#### Work to be completed
The records beneath should be restated word for word.

=-=-=

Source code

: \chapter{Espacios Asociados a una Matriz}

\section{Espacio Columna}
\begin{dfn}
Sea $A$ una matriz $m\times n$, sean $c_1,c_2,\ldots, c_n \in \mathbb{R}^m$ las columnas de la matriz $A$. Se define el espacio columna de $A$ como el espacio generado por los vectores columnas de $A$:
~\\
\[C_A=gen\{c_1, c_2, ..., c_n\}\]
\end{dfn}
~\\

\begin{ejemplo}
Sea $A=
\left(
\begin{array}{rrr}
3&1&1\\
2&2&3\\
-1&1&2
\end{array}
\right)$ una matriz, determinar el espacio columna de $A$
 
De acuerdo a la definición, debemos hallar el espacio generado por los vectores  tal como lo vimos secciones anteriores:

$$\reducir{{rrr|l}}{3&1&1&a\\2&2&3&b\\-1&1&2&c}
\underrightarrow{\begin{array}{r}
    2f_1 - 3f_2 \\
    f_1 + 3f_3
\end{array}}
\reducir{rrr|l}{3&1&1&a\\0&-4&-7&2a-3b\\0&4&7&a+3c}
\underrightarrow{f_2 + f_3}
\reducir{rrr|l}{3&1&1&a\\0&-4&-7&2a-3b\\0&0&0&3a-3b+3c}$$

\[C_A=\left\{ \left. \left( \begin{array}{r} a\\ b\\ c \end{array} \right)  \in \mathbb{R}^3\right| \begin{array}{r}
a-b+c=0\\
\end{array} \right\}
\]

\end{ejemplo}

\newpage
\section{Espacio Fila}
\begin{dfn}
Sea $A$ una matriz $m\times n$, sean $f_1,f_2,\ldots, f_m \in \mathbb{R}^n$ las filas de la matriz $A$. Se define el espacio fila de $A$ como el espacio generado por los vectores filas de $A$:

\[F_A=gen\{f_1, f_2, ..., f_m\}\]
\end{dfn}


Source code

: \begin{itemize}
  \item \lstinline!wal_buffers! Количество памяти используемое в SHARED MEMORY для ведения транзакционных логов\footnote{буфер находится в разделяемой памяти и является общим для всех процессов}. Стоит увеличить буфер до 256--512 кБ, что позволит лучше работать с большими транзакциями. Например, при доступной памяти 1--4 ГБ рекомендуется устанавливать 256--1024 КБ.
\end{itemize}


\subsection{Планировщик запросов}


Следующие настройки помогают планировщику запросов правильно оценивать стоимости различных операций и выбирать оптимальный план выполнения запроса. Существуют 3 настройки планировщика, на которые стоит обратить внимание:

=-=-=

#### Exercise answer
Source code

: \chapter{Espacios Asociados a una Matriz}

\section{Espacio Columna}
\begin{dfn}
Sea $A$ una matriz $m\times n$, sean $c_1,c_2,\ldots, c_n \in \mathbb{R}^m$ las columnas de la matriz $A$. Se define el espacio columna de $A$ como el espacio generado por los vectores columnas de $A$:
~\\
\[C_A=gen\{c_1, c_2, ..., c_n\}\]
\end{dfn}
~\\

\begin{ejemplo}
Sea $A=
\left(
\begin{array}{rrr}
3&1&1\\
2&2&3\\
-1&1&2
\end{array}
\right)$ una matriz, determinar el espacio columna de $A$
 
De acuerdo a la definición, debemos hallar el espacio generado por los vectores  tal como lo vimos secciones anteriores:

$$\reducir{{rrr|l}}{3&1&1&a\\2&2&3&b\\-1&1&2&c}
\underrightarrow{\begin{array}{r}
    2f_1 - 3f_2 \\
    f_1 + 3f_3
\end{array}}
\reducir{rrr|l}{3&1&1&a\\0&-4&-7&2a-3b\\0&4&7&a+3c}
\underrightarrow{f_2 + f_3}
\reducir{rrr|l}{3&1&1&a\\0&-4&-7&2a-3b\\0&0&0&3a-3b+3c}$$

\[C_A=\left\{ \left. \left( \begin{array}{r} a\\ b\\ c \end{array} \right)  \in \mathbb{R}^3\right| \begin{array}{r}
a-b+c=0\\
\end{array} \right\}
\]

\end{ejemplo}

\newpage
\section{Espacio Fila}
\begin{dfn}
Sea $A$ una matriz $m\times n$, sean $f_1,f_2,\ldots, f_m \in \mathbb{R}^n$ las filas de la matriz $A$. Se define el espacio fila de $A$ como el espacio generado por los vectores filas de $A$:

\[F_A=gen\{f_1, f_2, ..., f_m\}\]
\end{dfn}


Source code

: \begin{itemize}
  \item \lstinline!wal_buffers! Количество памяти используемое в SHARED MEMORY для ведения транзакционных логов\footnote{буфер находится в разделяемой памяти и является общим для всех процессов}. Стоит увеличить буфер до 256--512 кБ, что позволит лучше работать с большими транзакциями. Например, при доступной памяти 1--4 ГБ рекомендуется устанавливать 256--1024 КБ.
\end{itemize}


\subsection{Планировщик запросов}


Следующие настройки помогают планировщику запросов правильно оценивать стоимости различных операций и выбирать оптимальный план выполнения запроса. Существуют 3 настройки планировщика, на которые стоит обратить внимание:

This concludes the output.